* What the task asks
The answer is a stretch of the material below, returned exactly: the line containing "Development Evaluation Assignment.", the line containing "3. Start the", and all lines between.

* Exercise inputs

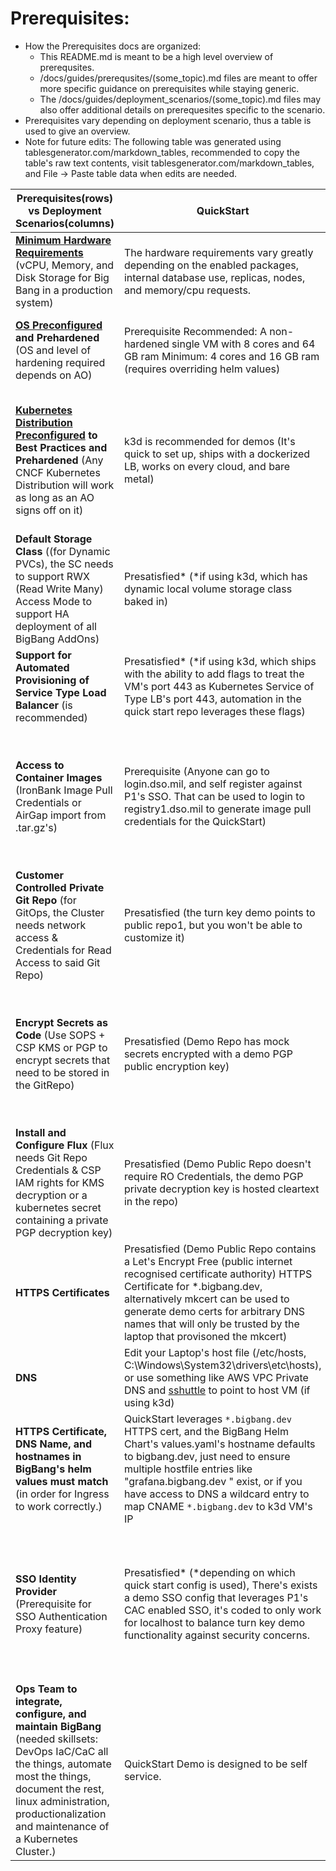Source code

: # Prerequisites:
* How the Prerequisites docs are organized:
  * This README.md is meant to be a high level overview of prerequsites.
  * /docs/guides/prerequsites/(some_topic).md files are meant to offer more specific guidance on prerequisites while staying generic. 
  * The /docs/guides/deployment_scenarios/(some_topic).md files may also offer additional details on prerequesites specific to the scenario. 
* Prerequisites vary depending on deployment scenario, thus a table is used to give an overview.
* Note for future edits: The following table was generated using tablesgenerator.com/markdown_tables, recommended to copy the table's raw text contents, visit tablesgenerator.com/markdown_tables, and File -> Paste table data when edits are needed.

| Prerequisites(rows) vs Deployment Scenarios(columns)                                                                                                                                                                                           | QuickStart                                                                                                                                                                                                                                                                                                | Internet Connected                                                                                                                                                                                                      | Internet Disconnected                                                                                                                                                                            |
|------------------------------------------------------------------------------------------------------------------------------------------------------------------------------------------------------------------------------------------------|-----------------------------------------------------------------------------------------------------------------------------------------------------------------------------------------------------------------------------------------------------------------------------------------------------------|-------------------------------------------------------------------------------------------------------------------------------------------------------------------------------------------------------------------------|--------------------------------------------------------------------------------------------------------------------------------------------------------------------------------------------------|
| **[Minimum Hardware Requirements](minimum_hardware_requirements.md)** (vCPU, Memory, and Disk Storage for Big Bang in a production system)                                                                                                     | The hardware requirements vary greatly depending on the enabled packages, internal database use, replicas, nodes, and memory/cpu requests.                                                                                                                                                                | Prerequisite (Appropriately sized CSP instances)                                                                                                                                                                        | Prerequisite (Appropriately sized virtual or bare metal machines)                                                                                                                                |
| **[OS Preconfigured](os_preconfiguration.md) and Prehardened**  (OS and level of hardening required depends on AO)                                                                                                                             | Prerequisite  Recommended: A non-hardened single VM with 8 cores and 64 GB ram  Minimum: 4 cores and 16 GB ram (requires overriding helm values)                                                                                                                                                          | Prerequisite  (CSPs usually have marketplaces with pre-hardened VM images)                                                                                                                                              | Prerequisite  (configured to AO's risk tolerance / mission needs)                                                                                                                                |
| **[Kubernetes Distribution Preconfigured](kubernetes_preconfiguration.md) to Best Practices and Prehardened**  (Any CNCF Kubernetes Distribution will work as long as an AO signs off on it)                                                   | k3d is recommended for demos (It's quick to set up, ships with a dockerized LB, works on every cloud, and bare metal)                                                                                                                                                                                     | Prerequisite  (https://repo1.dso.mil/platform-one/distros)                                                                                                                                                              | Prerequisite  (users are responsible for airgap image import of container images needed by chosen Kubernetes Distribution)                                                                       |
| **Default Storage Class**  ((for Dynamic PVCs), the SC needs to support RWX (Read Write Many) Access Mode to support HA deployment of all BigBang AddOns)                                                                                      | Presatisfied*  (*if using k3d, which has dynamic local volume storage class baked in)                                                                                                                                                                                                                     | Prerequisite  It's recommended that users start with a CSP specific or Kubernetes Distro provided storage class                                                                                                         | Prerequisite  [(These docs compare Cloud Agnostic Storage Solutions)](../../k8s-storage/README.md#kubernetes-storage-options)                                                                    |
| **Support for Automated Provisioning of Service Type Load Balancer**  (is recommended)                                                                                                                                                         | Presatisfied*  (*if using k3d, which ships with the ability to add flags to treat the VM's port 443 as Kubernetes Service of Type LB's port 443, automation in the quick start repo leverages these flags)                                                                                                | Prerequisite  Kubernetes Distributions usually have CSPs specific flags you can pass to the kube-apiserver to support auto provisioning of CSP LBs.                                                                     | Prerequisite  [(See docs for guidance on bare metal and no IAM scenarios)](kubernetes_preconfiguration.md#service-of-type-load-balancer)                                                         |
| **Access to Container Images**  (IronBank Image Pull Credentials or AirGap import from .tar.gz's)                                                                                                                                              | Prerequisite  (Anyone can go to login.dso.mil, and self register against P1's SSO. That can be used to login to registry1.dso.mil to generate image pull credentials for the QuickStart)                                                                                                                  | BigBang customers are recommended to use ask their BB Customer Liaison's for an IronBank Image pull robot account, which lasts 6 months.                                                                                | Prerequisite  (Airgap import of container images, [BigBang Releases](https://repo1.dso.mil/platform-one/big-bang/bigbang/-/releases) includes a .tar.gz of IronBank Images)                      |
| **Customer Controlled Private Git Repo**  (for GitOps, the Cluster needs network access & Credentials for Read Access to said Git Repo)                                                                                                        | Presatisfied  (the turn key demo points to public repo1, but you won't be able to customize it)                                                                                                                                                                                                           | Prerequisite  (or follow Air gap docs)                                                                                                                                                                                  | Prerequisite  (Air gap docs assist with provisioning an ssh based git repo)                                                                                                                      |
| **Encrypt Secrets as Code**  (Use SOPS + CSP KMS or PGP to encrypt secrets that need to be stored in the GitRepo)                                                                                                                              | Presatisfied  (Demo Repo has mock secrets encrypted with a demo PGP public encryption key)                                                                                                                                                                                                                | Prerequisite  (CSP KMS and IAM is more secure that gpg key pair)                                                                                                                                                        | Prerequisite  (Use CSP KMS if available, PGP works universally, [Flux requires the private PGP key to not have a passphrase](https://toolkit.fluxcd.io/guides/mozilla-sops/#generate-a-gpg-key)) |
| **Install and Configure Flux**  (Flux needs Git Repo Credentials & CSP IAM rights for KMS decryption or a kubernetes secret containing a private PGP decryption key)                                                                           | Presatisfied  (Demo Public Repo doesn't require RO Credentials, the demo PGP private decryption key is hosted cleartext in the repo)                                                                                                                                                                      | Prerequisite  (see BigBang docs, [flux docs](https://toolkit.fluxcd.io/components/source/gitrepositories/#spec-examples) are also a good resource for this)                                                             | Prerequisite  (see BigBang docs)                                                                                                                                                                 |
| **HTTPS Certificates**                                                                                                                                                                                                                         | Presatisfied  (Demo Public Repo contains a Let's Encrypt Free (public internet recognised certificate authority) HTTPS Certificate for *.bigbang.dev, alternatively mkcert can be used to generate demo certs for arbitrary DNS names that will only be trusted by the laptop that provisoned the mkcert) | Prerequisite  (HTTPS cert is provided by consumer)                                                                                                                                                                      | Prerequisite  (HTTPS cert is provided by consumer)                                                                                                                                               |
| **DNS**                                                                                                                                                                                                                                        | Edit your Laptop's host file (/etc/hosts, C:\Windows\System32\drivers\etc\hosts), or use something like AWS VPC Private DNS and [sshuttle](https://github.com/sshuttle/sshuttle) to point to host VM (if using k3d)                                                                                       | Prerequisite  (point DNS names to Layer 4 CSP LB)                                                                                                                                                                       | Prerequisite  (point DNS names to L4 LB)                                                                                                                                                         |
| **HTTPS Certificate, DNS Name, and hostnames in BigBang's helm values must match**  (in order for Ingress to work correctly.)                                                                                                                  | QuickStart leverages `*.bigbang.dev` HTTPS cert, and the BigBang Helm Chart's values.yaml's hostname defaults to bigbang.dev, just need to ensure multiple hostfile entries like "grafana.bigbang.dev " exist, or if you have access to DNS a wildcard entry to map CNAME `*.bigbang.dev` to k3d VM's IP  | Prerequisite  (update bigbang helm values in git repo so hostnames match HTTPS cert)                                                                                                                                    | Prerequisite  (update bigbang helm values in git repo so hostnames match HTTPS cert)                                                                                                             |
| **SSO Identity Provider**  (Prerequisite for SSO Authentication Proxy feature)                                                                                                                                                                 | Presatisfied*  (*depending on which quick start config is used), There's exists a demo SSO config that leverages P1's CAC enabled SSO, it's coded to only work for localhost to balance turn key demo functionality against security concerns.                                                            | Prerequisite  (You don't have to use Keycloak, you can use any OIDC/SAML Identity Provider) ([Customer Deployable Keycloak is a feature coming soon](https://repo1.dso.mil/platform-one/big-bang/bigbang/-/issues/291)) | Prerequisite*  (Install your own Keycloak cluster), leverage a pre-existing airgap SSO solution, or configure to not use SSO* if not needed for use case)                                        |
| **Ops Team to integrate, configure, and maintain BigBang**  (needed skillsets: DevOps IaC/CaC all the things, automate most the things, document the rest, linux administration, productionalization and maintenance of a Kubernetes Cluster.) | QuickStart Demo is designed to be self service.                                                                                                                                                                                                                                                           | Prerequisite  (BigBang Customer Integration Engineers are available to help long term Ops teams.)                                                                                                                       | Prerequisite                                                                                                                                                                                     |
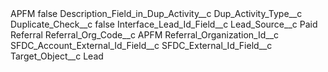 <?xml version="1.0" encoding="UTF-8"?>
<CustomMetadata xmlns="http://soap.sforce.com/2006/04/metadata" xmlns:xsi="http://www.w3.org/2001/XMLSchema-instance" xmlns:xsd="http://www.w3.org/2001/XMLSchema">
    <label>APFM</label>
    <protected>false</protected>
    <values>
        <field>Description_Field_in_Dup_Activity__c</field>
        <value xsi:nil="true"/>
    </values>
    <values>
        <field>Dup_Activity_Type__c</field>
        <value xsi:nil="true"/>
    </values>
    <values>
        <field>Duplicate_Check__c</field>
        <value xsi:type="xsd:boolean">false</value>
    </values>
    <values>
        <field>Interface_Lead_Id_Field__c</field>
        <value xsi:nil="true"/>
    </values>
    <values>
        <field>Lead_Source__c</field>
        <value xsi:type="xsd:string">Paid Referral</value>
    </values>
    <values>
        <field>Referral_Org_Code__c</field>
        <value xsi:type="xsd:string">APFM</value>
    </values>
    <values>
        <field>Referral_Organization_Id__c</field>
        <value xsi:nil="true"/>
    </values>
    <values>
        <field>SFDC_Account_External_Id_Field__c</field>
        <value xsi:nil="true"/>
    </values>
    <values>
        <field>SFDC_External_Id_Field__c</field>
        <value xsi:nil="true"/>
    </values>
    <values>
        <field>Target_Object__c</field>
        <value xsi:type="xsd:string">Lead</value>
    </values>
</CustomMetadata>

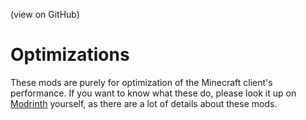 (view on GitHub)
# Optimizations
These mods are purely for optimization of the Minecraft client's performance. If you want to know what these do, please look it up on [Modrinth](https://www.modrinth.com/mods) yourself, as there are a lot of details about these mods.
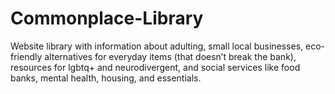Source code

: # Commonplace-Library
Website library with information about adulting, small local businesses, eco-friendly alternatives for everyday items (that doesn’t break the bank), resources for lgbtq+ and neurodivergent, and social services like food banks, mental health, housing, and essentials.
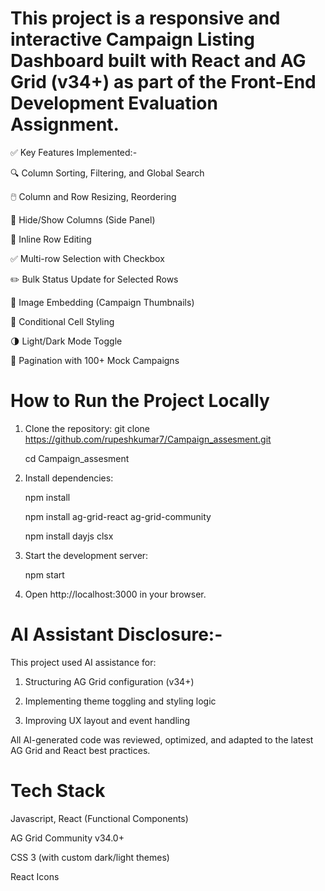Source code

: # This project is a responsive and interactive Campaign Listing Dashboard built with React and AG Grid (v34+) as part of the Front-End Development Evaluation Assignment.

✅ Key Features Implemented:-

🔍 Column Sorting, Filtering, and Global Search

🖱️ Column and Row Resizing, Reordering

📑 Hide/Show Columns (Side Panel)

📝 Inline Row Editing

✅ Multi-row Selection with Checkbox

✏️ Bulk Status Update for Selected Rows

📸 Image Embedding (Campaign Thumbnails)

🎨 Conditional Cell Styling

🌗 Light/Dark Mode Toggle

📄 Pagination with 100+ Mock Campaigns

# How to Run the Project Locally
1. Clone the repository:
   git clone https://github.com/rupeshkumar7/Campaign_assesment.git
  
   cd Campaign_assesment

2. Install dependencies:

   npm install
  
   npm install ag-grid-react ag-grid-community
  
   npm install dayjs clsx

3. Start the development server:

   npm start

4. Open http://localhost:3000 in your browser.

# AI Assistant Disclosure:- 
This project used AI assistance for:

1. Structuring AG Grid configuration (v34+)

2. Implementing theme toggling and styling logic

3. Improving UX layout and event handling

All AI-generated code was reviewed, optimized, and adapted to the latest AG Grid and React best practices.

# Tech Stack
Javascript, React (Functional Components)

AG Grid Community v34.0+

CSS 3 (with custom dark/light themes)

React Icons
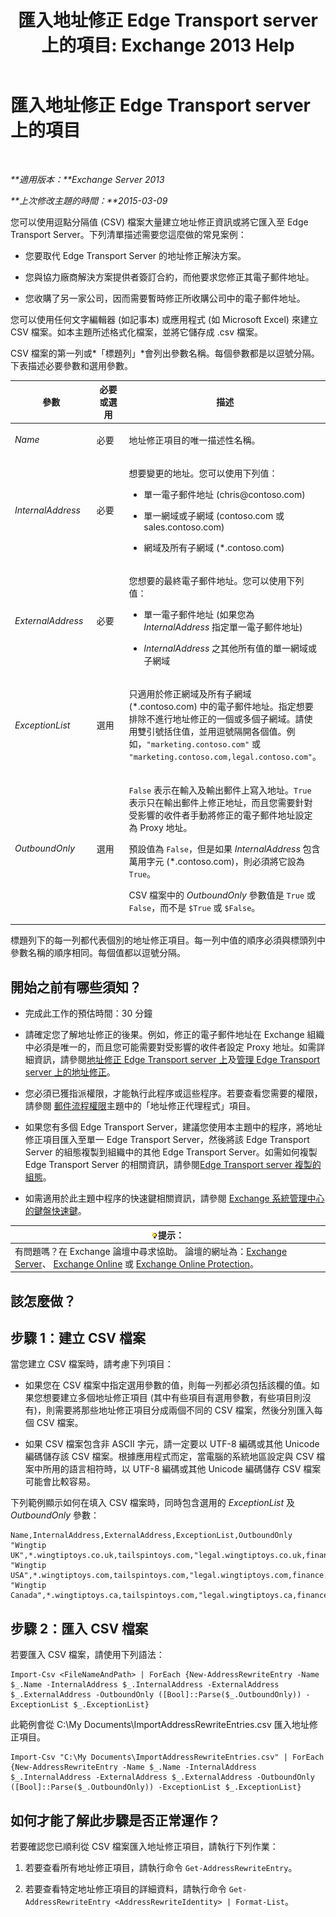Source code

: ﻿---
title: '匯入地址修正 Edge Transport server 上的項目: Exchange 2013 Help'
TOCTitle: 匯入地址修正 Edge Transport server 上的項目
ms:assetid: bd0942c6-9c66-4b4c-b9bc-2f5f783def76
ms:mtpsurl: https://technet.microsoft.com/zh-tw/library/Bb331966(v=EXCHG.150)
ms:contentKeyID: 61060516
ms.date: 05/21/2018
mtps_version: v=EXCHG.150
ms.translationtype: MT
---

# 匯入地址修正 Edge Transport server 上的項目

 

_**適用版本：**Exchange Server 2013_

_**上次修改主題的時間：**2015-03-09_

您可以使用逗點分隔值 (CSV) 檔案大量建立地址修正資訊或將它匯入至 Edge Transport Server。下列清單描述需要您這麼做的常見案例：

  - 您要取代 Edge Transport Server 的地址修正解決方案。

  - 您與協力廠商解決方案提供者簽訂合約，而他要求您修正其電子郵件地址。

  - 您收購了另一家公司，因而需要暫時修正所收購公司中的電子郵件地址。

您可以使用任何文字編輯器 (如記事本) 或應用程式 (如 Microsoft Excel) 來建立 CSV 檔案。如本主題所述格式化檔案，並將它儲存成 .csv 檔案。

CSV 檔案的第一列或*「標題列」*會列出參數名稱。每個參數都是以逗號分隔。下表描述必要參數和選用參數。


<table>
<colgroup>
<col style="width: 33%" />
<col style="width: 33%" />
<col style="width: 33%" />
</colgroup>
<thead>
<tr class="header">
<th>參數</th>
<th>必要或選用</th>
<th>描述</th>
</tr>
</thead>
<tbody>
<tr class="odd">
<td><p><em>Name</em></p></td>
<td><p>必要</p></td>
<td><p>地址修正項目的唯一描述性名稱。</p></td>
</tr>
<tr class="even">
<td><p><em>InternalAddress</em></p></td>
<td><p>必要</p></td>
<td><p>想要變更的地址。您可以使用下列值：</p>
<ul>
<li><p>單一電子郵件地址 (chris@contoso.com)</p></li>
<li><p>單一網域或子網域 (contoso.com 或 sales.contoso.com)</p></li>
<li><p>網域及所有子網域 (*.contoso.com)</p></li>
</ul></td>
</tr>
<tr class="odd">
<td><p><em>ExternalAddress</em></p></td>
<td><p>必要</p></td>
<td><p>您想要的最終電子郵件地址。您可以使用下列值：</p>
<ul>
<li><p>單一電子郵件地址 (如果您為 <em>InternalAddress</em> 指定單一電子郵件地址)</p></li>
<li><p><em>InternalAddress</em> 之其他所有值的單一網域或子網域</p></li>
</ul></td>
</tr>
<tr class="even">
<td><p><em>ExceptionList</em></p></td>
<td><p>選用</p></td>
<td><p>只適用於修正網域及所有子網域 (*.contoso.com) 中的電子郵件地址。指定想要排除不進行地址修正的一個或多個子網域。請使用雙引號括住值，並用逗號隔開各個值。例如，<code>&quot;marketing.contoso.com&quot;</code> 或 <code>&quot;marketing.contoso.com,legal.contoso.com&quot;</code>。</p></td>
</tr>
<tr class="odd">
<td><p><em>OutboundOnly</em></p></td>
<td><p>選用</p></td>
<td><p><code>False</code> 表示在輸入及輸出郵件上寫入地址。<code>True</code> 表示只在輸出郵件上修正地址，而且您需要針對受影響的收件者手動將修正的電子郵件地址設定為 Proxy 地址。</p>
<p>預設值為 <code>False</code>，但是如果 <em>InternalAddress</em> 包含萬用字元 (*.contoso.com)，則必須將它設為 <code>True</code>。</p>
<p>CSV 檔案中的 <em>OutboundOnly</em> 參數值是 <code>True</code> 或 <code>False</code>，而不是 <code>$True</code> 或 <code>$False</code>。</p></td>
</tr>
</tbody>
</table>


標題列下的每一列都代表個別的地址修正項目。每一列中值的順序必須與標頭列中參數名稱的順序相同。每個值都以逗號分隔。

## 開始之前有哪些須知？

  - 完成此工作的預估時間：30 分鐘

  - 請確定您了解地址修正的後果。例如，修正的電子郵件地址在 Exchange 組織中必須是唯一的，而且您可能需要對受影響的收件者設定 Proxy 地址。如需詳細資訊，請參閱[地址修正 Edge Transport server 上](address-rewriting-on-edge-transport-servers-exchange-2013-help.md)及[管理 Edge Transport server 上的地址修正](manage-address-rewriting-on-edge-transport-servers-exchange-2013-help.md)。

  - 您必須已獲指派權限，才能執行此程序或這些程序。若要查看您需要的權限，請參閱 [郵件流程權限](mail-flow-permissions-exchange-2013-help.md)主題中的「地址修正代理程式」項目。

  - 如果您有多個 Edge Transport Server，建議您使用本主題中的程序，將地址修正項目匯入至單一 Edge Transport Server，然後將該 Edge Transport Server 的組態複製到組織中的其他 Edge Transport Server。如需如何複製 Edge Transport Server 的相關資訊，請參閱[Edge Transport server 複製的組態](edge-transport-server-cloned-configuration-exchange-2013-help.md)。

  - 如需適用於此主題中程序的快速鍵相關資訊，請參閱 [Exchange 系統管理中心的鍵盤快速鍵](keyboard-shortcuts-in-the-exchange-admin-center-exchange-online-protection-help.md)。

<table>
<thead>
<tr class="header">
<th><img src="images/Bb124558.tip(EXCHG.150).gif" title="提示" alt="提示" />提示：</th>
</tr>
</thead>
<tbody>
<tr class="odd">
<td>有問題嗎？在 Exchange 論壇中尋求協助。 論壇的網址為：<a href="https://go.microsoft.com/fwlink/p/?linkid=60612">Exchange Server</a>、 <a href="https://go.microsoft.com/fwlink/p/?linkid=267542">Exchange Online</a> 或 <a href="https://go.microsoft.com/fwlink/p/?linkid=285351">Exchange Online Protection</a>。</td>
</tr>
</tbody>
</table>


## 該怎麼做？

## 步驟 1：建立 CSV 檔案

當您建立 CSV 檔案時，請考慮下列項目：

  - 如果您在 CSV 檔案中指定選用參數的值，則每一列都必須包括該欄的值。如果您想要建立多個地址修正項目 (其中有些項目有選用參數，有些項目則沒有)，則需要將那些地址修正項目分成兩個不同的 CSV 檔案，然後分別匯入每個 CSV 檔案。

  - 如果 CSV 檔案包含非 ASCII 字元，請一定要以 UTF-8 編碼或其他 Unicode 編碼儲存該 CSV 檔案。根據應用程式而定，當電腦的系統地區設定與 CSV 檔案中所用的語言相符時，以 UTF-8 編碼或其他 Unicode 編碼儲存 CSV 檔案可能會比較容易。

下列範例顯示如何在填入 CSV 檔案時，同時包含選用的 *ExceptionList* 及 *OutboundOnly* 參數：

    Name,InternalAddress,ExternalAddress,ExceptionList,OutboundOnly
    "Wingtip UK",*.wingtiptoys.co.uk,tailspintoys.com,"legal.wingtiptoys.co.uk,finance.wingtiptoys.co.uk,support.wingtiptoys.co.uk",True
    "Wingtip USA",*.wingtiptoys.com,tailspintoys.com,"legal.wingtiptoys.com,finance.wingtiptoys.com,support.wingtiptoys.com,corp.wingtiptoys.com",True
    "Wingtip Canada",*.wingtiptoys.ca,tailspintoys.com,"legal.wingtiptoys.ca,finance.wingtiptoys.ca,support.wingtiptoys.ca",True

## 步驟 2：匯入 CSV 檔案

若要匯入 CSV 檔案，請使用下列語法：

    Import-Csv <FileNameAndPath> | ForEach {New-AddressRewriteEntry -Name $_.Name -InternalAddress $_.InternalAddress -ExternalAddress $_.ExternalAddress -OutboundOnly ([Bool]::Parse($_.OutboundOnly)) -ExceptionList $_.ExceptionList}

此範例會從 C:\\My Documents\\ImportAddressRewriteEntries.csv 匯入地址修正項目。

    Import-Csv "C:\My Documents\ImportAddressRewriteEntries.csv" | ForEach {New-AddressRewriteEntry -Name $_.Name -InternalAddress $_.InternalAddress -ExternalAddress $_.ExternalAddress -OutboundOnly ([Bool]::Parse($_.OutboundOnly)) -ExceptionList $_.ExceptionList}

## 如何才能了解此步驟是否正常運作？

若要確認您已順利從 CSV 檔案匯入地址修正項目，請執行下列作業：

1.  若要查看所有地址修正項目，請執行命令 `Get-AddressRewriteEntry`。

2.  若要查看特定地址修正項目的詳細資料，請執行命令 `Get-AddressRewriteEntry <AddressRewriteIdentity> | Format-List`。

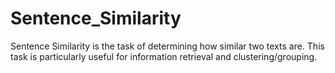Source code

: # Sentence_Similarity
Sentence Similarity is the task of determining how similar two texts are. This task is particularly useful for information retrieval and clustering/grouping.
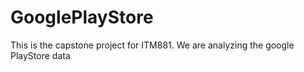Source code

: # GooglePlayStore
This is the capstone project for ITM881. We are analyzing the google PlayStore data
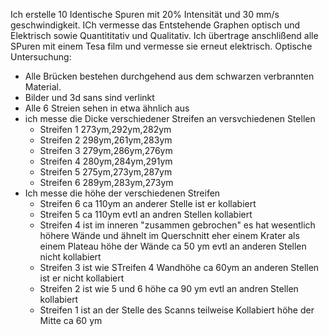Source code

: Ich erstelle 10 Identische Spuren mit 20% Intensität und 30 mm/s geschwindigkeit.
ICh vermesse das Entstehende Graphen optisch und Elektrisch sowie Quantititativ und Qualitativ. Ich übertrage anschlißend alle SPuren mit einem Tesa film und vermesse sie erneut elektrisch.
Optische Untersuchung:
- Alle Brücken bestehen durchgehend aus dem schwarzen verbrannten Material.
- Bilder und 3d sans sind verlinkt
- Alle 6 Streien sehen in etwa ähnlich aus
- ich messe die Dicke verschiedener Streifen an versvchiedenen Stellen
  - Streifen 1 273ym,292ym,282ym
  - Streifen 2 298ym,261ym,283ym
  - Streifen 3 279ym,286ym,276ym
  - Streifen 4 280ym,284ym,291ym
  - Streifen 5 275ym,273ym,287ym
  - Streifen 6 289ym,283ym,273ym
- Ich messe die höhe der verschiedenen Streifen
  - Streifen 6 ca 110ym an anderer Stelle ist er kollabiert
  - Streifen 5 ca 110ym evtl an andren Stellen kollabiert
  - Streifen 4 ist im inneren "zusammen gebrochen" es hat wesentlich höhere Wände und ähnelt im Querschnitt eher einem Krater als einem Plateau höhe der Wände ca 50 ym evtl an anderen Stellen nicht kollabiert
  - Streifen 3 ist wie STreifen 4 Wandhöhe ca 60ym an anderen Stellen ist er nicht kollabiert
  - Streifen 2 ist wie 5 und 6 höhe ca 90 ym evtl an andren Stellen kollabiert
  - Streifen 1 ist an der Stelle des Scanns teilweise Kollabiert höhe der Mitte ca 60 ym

* Solution to the exercise
: # This project is a responsive and interactive Campaign Listing Dashboard built with React and AG Grid (v34+) as part of the Front-End Development Evaluation Assignment.

✅ Key Features Implemented:-

🔍 Column Sorting, Filtering, and Global Search

🖱️ Column and Row Resizing, Reordering

📑 Hide/Show Columns (Side Panel)

📝 Inline Row Editing

✅ Multi-row Selection with Checkbox

✏️ Bulk Status Update for Selected Rows

📸 Image Embedding (Campaign Thumbnails)

🎨 Conditional Cell Styling

🌗 Light/Dark Mode Toggle

📄 Pagination with 100+ Mock Campaigns

# How to Run the Project Locally
1. Clone the repository:
   git clone https://github.com/rupeshkumar7/Campaign_assesment.git
  
   cd Campaign_assesment

2. Install dependencies:

   npm install
  
   npm install ag-grid-react ag-grid-community
  
   npm install dayjs clsx

3. Start the development server:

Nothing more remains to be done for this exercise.